*Exercise instructions*
From the listing below, copy each line that holds "корректность".

[Records provided]

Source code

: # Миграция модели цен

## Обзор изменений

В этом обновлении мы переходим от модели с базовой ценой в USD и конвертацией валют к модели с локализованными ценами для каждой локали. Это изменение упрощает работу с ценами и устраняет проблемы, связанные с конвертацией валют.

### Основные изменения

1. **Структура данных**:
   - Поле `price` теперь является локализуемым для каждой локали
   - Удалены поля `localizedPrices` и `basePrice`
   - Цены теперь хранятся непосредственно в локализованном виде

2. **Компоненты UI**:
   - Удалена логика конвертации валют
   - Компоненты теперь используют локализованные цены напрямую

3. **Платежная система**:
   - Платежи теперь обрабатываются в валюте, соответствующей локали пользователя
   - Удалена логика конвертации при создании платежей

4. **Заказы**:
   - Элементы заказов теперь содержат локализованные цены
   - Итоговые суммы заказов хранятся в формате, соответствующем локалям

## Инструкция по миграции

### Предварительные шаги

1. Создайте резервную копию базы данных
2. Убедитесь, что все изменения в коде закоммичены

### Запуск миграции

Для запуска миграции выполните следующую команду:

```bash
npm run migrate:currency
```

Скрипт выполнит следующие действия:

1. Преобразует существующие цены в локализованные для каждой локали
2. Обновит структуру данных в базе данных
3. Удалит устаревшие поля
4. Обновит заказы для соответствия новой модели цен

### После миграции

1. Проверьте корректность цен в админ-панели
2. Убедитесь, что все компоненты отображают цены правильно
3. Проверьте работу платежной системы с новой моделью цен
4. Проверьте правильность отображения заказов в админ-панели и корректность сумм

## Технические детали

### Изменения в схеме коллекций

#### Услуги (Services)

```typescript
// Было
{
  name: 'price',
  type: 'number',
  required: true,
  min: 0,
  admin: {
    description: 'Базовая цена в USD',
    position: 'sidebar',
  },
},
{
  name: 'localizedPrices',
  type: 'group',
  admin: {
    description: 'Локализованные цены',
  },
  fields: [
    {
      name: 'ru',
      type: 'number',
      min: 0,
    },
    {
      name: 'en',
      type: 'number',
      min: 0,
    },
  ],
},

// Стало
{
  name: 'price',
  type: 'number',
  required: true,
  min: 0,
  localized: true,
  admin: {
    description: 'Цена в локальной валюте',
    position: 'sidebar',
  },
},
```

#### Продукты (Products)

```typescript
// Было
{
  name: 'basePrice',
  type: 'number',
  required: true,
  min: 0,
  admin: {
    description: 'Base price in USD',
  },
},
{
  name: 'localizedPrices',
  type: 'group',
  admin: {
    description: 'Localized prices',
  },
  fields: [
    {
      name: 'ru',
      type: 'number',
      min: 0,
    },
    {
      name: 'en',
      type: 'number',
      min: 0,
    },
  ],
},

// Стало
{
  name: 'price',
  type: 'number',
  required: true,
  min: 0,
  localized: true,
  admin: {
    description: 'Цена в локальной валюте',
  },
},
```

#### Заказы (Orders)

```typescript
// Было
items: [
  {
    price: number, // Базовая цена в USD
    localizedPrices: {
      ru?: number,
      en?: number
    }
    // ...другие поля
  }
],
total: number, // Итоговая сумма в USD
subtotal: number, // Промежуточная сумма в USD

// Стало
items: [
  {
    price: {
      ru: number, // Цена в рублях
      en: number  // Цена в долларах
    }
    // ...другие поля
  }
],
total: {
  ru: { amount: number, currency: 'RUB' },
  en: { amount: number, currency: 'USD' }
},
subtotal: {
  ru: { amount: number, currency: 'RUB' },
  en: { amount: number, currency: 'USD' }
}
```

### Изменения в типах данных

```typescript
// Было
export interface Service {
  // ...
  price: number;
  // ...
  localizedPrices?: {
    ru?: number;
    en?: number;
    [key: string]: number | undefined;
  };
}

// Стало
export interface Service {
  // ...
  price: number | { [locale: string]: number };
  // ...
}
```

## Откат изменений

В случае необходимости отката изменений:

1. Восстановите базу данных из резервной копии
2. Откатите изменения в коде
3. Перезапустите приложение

[/Records provided]

*The completed task*
1. Проверьте корректность цен в админ-панели
4. Проверьте правильность отображения заказов в админ-панели и корректность сумм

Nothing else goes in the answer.